YOUR TASK – Report every line in the listing that contains the string "multiple".

-------

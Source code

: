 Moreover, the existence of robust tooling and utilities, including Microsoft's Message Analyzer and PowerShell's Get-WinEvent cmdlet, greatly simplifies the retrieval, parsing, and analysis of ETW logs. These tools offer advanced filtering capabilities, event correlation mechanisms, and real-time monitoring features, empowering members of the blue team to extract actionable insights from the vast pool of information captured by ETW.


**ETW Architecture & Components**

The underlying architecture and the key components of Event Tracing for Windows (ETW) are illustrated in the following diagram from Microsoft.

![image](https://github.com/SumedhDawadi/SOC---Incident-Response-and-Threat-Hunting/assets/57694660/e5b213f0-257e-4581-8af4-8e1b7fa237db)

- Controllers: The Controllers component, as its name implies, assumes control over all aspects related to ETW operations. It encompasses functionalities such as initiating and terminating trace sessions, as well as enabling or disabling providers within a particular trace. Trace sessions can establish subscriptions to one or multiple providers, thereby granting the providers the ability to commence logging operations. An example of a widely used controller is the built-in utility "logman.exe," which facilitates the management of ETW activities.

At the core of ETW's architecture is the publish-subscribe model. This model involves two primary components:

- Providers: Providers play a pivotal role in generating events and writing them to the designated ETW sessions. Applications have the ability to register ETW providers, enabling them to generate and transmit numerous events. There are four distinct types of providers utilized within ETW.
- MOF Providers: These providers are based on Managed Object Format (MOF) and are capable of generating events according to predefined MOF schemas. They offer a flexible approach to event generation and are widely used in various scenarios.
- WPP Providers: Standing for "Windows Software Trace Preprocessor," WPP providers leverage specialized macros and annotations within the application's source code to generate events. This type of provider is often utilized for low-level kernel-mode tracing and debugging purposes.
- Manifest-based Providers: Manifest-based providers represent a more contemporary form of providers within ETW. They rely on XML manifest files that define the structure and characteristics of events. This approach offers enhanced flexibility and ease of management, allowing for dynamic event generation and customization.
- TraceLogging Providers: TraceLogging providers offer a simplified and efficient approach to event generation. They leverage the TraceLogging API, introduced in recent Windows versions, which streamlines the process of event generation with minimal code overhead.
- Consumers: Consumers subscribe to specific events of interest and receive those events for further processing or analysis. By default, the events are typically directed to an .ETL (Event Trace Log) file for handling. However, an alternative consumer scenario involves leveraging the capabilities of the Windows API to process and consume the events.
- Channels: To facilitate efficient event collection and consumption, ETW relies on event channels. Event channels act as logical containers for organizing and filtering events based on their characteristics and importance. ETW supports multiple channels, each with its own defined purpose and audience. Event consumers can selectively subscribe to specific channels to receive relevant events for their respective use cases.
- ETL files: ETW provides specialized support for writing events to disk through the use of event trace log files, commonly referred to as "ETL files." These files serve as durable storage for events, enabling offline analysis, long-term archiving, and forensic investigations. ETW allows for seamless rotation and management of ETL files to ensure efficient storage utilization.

-------

ANSWER FOR THIS EXERCISE –
- Controllers: The Controllers component, as its name implies, assumes control over all aspects related to ETW operations. It encompasses functionalities such as initiating and terminating trace sessions, as well as enabling or disabling providers within a particular trace. Trace sessions can establish subscriptions to one or multiple providers, thereby granting the providers the ability to commence logging operations. An example of a widely used controller is the built-in utility "logman.exe," which facilitates the management of ETW activities.
- Channels: To facilitate efficient event collection and consumption, ETW relies on event channels. Event channels act as logical containers for organizing and filtering events based on their characteristics and importance. ETW supports multiple channels, each with its own defined purpose and audience. Event consumers can selectively subscribe to specific channels to receive relevant events for their respective use cases.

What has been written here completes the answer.